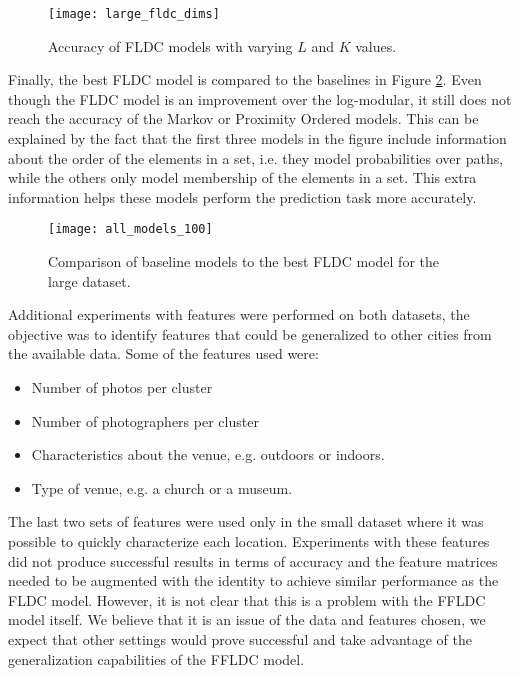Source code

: \begin{figure}
  \centering
  \texttt{[image: large\_fldc\_dims]}
  \caption{Accuracy of FLDC models with varying $L$ and $K$ values.}
  \label{fig:grid_search_large}
\end{figure}

Finally, the best FLDC model is compared to the baselines in Figure \ref{fig:all_models_100}. Even though the FLDC model is an improvement over the log-modular, it still does not reach the accuracy of the Markov or Proximity Ordered models. This can be explained by the fact that the first three models in the figure include information about the order of the elements in a set, i.e. they model probabilities over paths, while the others only model membership of the elements in a set. This extra information helps these models perform the prediction task more accurately.

\begin{figure}
  \centering
  \texttt{[image: all\_models\_100]}
  \caption{Comparison of baseline models to the best FLDC model for the large dataset.}
  \label{fig:all_models_100}
\end{figure}

Additional experiments with features were performed on both datasets, the objective was to identify features that could be generalized to other cities from the available data. Some of the features used were:

\begin{itemize}
  \item Number of photos per cluster
  \item Number of photographers per cluster
  \item Characteristics about the venue, e.g. outdoors or indoors.
  \item Type of venue, e.g. a church or a museum.
\end{itemize}

The last two sets of features were used only in the small dataset where it was possible to quickly characterize each location. Experiments with these features did not produce successful results in terms of accuracy and the feature matrices needed to be augmented with the identity to achieve similar performance as the FLDC model. However, it is not clear that this is a problem with the FFLDC model itself. We believe that it is an issue of the data and features chosen, we expect that other settings would prove successful and take advantage of the generalization capabilities of the FFLDC model.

◆ ◆ ◆ ◆ ◆ ◆ ◆

# Task requirements:
Your answer must consist only of the lines from the one containing "photographers per cluster" through the last line of the data above, both included, exactly as written.

# Problem solution:
  \item Number of photographers per cluster
  \item Characteristics about the venue, e.g. outdoors or indoors.
  \item Type of venue, e.g. a church or a museum.
\end{itemize}

The last two sets of features were used only in the small dataset where it was possible to quickly characterize each location. Experiments with these features did not produce successful results in terms of accuracy and the feature matrices needed to be augmented with the identity to achieve similar performance as the FLDC model. However, it is not clear that this is a problem with the FFLDC model itself. We believe that it is an issue of the data and features chosen, we expect that other settings would prove successful and take advantage of the generalization capabilities of the FFLDC model.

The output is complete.